__THE PROBLEM__. Say how many lines in the entries hold the string "Foodfy", giving the number by itself.

[Records from a data source]
··········

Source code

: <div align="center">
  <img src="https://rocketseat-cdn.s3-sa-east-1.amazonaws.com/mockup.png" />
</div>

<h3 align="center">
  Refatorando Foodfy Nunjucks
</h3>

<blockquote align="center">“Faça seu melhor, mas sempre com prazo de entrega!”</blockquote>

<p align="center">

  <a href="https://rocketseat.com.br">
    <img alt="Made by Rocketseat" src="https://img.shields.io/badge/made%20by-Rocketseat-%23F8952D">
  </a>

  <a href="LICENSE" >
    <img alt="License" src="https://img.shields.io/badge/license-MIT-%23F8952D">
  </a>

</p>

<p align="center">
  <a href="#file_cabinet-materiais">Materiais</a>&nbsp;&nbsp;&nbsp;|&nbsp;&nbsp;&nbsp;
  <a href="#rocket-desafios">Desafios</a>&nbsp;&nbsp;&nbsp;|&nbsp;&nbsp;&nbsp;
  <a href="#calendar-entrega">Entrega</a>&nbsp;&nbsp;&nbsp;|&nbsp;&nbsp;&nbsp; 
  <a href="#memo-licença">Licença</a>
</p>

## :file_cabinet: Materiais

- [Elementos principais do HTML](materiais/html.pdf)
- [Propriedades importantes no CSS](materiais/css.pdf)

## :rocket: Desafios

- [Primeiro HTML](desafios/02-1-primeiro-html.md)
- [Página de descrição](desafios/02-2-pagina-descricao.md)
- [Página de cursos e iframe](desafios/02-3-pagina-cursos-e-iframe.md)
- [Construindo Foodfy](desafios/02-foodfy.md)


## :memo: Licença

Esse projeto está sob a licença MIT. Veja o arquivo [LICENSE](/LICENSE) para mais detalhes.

··········

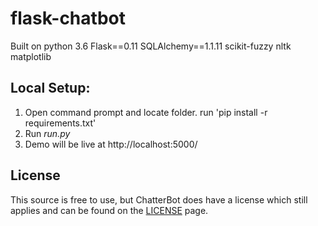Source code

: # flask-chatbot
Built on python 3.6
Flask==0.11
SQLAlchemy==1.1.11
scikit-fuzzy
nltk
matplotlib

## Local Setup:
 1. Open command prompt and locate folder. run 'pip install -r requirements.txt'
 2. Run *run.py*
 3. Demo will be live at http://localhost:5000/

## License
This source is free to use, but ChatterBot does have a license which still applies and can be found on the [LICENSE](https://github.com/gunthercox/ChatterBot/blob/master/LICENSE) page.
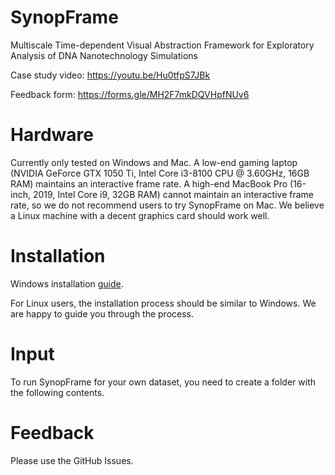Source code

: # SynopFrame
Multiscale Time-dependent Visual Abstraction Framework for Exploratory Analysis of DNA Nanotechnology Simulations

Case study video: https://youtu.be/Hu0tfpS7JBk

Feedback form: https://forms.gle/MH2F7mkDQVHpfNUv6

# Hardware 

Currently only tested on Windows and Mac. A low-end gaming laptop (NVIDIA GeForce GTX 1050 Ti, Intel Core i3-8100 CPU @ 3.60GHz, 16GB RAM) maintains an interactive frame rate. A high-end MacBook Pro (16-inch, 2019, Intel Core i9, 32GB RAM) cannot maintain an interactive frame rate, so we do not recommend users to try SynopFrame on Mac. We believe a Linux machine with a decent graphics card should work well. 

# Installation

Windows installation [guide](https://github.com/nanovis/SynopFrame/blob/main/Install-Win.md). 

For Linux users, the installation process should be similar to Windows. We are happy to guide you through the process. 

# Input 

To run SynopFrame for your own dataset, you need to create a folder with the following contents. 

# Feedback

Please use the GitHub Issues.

··········

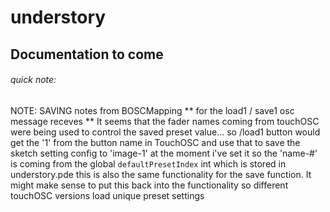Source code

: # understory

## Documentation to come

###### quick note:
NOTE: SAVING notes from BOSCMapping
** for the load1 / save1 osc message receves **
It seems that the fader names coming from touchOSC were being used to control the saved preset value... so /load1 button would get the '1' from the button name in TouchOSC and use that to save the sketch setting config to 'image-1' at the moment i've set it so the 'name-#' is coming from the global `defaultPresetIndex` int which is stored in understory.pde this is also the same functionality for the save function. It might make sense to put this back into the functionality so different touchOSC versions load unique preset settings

··········

__YOUR RESPONSE__. 2